I decided to follow the book’s advice and do something that would allow me to grow: I signed up for an online computer science class. Despite my best efforts, I have never been able to successfully complete any tech-related online course although it is something I desperately need for my everyday work. So I thought I had nothing to loose to include it in my morning routine and see if this time I would be able to go through with it. 7 days later, I can say that it has worked wonderfully. Not only have I been able to listen to the classes each single morning but I actually really enjoyed it. Much more that when I had tried to squeeze it in the middle of a busy day.

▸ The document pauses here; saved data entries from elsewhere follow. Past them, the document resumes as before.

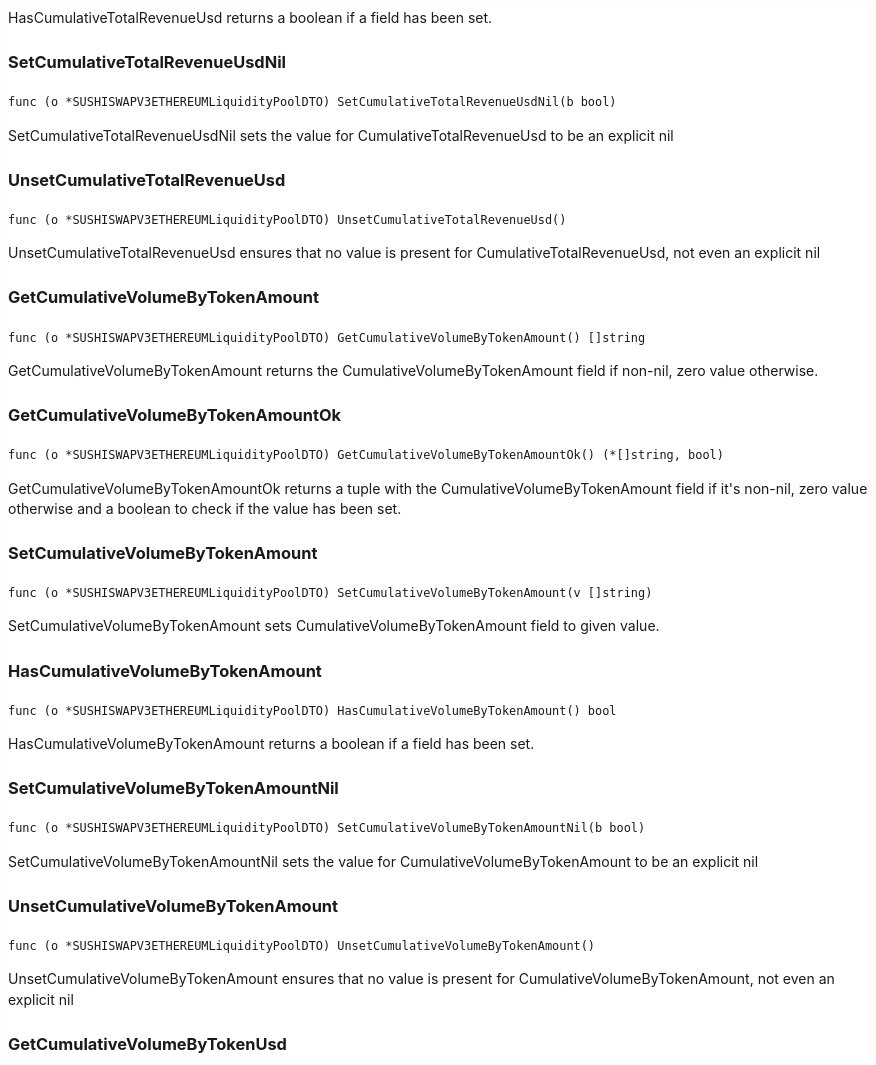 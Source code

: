 HasCumulativeTotalRevenueUsd returns a boolean if a field has been set.

### SetCumulativeTotalRevenueUsdNil

`func (o *SUSHISWAPV3ETHEREUMLiquidityPoolDTO) SetCumulativeTotalRevenueUsdNil(b bool)`

 SetCumulativeTotalRevenueUsdNil sets the value for CumulativeTotalRevenueUsd to be an explicit nil

### UnsetCumulativeTotalRevenueUsd
`func (o *SUSHISWAPV3ETHEREUMLiquidityPoolDTO) UnsetCumulativeTotalRevenueUsd()`

UnsetCumulativeTotalRevenueUsd ensures that no value is present for CumulativeTotalRevenueUsd, not even an explicit nil
### GetCumulativeVolumeByTokenAmount

`func (o *SUSHISWAPV3ETHEREUMLiquidityPoolDTO) GetCumulativeVolumeByTokenAmount() []string`

GetCumulativeVolumeByTokenAmount returns the CumulativeVolumeByTokenAmount field if non-nil, zero value otherwise.

### GetCumulativeVolumeByTokenAmountOk

`func (o *SUSHISWAPV3ETHEREUMLiquidityPoolDTO) GetCumulativeVolumeByTokenAmountOk() (*[]string, bool)`

GetCumulativeVolumeByTokenAmountOk returns a tuple with the CumulativeVolumeByTokenAmount field if it's non-nil, zero value otherwise
and a boolean to check if the value has been set.

### SetCumulativeVolumeByTokenAmount

`func (o *SUSHISWAPV3ETHEREUMLiquidityPoolDTO) SetCumulativeVolumeByTokenAmount(v []string)`

SetCumulativeVolumeByTokenAmount sets CumulativeVolumeByTokenAmount field to given value.

### HasCumulativeVolumeByTokenAmount

`func (o *SUSHISWAPV3ETHEREUMLiquidityPoolDTO) HasCumulativeVolumeByTokenAmount() bool`

HasCumulativeVolumeByTokenAmount returns a boolean if a field has been set.

### SetCumulativeVolumeByTokenAmountNil

`func (o *SUSHISWAPV3ETHEREUMLiquidityPoolDTO) SetCumulativeVolumeByTokenAmountNil(b bool)`

 SetCumulativeVolumeByTokenAmountNil sets the value for CumulativeVolumeByTokenAmount to be an explicit nil

### UnsetCumulativeVolumeByTokenAmount
`func (o *SUSHISWAPV3ETHEREUMLiquidityPoolDTO) UnsetCumulativeVolumeByTokenAmount()`

UnsetCumulativeVolumeByTokenAmount ensures that no value is present for CumulativeVolumeByTokenAmount, not even an explicit nil
### GetCumulativeVolumeByTokenUsd
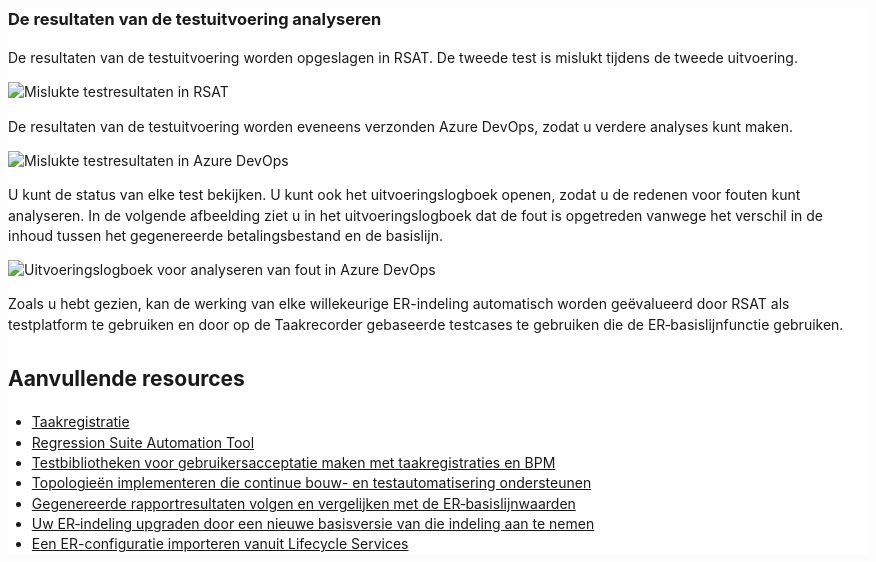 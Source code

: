 ### <a name="analyze-the-results-of-test-execution"></a>De resultaten van de testuitvoering analyseren

De resultaten van de testuitvoering worden opgeslagen in RSAT. De tweede test is mislukt tijdens de tweede uitvoering.

![Mislukte testresultaten in RSAT](media/GER-RSAT-RSAT-Tests-Failed.png "Screenshot van de mislukte testresultaten in RSAT")

De resultaten van de testuitvoering worden eveneens verzonden Azure DevOps, zodat u verdere analyses kunt maken.

![Mislukte testresultaten in Azure DevOps](media/GER-RSAT-DevOps-Tests-Failed.png "Screenshot van de mislukte testresultaten in Azure DevOps")

U kunt de status van elke test bekijken. U kunt ook het uitvoeringslogboek openen, zodat u de redenen voor fouten kunt analyseren. In de volgende afbeelding ziet u in het uitvoeringslogboek dat de fout is opgetreden vanwege het verschil in de inhoud tussen het gegenereerde betalingsbestand en de basislijn.

![Uitvoeringslogboek voor analyseren van fout in Azure DevOps](media/GER-RSAT-DevOps-Tests-Failed-Log.png "Screenshot van het uitvoeringslogboek voor analyseren van fout in Azure DevOps")

Zoals u hebt gezien, kan de werking van elke willekeurige ER-indeling automatisch worden geëvalueerd door RSAT als testplatform te gebruiken en door op de Taakrecorder gebaseerde testcases te gebruiken die de ER‑basislijnfunctie gebruiken.

## <a name="additional-resources"></a>Aanvullende resources

- [Taakregistratie](../user-interface/task-recorder.md)
- [Regression Suite Automation Tool](https://www.microsoft.com/download/details.aspx?id=57357)
- [Testbibliotheken voor gebruikersacceptatie maken met taakregistraties en BPM](../lifecycle-services/using-task-guides-and-bpm-to-create-user-acceptance-tests.md)
- [Topologieën implementeren die continue bouw- en testautomatisering ondersteunen](../perf-test/continuous-build-test-automation.md)
- [Gegenereerde rapportresultaten volgen en vergelijken met de ER‑basislijnwaarden](er-trace-reports-compare-baseline.md)
- [Uw ER‑indeling upgraden door een nieuwe basisversie van die indeling aan te nemen](tasks/er-upgrade-format.md)
- [Een ER-configuratie importeren vanuit Lifecycle Services](tasks/er-import-configuration-lifecycle-services.md)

Don’t give up. It takes time to build a habit


After scrupulously following this routine for 7 days, I am definitely ready for another week. I ended up starting work at 7am because I felt my morning routine was complete and I didn’t want to add something else for the sake of adding.


The first half of my day, until lunch, has become incredibly productive. I prepare to-do lists the day before and follow through on most of the important thing I need to do before noon. My concentration is surprisingly high, so much that I rarely get distracted by my phone anymore. In fact, the time I spend on my phone has dropped by 43%. I use it for work-related things and don’t spend as much time scrolling through social media or watching youtube videos. I feel like I have other things to do that give me more satisfaction.


By increasing the productivity in the first half of my day, I don’t feel like I need, nor want, to work late. When I can, I stop work at 5pm but some days I go up to 7pm. After work is over, its time for diner and the night routine but I don’t have that bit very well figured out yet. Getting to bed is still pretty hard and I feel tired in the afternoon. Hopefully it will passed when I get used to the routine.


So, here I am. End of week 1, beginning of week 2. So far my biggest struggle has been falling asleep at night and because of that, I feel sleepy in the afternoons. I am curious to see if this will improve during week 2 and if the benefits I felt in week 1 will persist.